_Entries shown_:
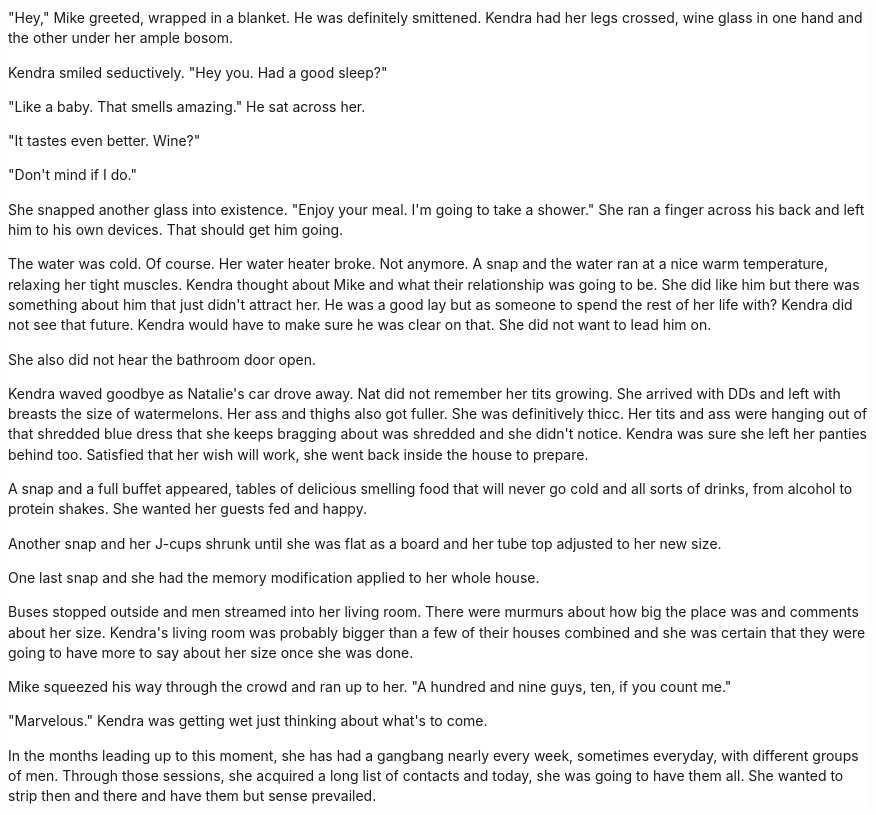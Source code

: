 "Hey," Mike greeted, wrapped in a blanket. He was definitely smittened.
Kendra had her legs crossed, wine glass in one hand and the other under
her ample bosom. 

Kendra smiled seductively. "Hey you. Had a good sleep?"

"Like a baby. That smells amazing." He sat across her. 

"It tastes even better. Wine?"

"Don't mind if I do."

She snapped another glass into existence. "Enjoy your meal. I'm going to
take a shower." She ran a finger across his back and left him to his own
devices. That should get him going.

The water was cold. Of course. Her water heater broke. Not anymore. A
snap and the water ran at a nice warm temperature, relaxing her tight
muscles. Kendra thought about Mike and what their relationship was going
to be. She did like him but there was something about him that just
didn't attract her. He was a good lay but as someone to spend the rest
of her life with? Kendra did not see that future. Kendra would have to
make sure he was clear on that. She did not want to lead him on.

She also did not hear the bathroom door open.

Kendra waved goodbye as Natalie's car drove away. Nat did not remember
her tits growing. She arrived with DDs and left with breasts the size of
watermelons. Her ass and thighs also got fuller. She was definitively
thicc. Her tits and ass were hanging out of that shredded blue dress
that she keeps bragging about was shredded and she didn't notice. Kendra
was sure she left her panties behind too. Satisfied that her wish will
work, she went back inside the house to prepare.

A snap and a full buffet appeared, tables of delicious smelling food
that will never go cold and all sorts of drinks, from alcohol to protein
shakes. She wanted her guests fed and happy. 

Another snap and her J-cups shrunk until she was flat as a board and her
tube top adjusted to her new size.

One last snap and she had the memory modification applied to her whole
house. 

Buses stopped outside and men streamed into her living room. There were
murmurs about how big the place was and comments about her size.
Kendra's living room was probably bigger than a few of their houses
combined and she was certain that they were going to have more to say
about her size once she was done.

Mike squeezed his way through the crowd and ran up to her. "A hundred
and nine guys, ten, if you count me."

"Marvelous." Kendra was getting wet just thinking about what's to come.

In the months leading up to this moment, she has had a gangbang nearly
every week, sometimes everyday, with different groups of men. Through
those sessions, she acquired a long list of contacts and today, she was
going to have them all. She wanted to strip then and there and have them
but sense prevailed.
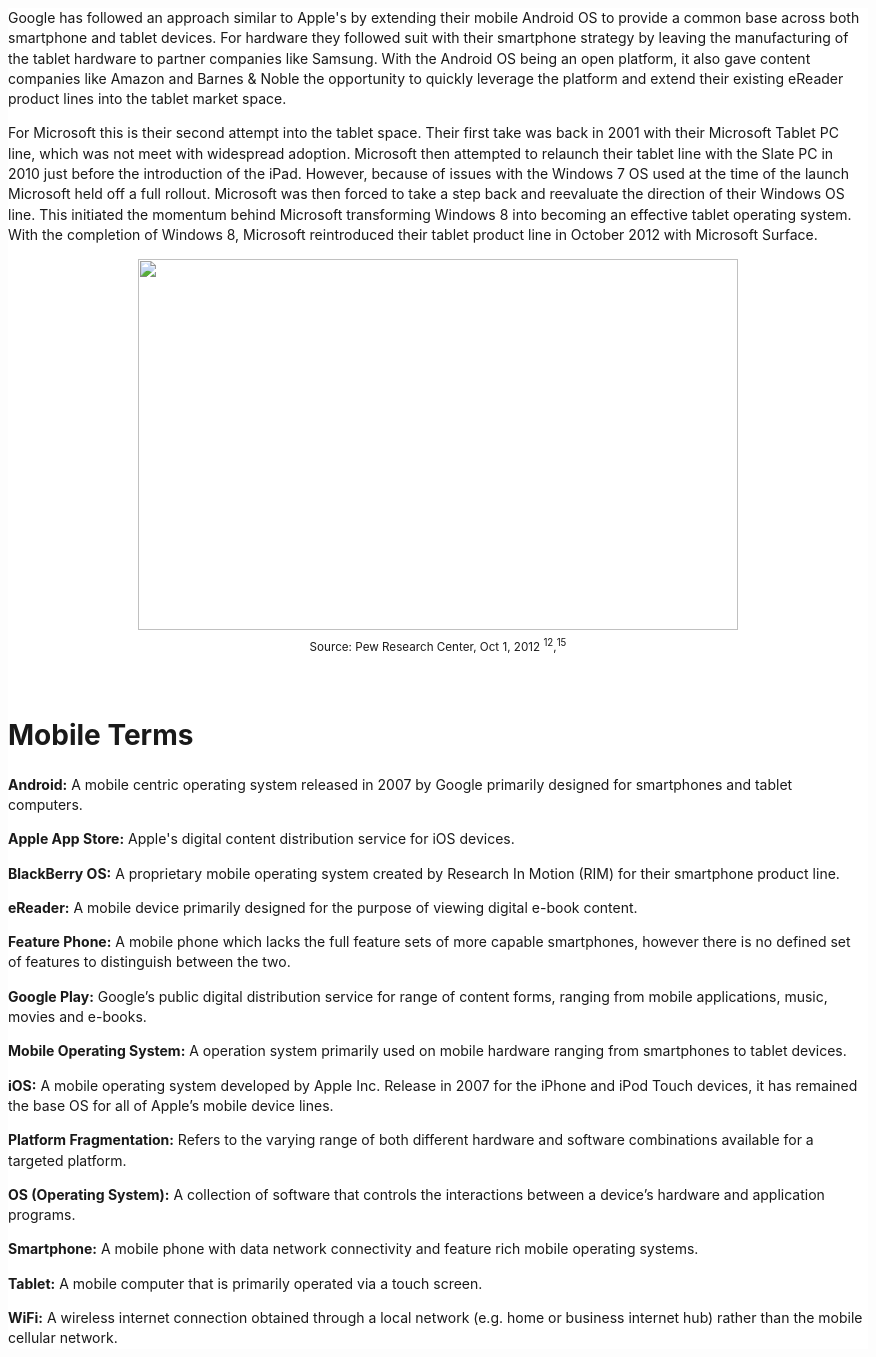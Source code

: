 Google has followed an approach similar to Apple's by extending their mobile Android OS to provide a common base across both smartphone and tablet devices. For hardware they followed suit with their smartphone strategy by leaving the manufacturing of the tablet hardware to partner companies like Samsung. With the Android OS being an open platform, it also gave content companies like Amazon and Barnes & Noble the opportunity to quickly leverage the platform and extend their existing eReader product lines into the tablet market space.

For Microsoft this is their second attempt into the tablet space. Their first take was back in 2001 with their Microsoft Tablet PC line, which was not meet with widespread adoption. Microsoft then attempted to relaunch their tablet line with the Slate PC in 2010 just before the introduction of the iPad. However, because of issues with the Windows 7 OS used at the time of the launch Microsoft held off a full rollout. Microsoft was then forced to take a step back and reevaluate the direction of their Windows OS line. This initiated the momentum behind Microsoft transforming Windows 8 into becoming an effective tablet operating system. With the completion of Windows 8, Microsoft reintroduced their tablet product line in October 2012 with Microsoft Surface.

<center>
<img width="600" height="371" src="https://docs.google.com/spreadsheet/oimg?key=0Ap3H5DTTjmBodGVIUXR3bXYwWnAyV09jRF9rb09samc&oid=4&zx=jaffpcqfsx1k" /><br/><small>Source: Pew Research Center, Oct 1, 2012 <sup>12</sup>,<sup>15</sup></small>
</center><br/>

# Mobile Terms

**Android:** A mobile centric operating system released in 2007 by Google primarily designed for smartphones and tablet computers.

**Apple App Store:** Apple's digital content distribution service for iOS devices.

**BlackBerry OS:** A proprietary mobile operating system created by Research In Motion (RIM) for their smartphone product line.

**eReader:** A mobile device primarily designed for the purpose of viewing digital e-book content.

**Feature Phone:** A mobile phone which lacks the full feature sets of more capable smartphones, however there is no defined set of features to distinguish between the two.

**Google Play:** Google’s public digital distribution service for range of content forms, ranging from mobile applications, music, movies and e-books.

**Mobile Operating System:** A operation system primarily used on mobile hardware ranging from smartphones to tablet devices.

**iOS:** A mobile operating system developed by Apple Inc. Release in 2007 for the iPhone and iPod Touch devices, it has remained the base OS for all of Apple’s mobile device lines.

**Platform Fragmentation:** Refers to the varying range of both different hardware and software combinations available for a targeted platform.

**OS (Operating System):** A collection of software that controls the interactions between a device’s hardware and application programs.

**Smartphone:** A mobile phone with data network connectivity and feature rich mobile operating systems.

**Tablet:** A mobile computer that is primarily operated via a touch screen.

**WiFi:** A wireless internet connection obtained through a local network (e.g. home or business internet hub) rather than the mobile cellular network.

_Work task_:
Using the listing above, return all lines where the word "have" occurs.

_Expected answer_:
of her life with? Kendra did not see that future. Kendra would have to
combined and she was certain that they were going to have more to say
going to have them all. She wanted to strip then and there and have them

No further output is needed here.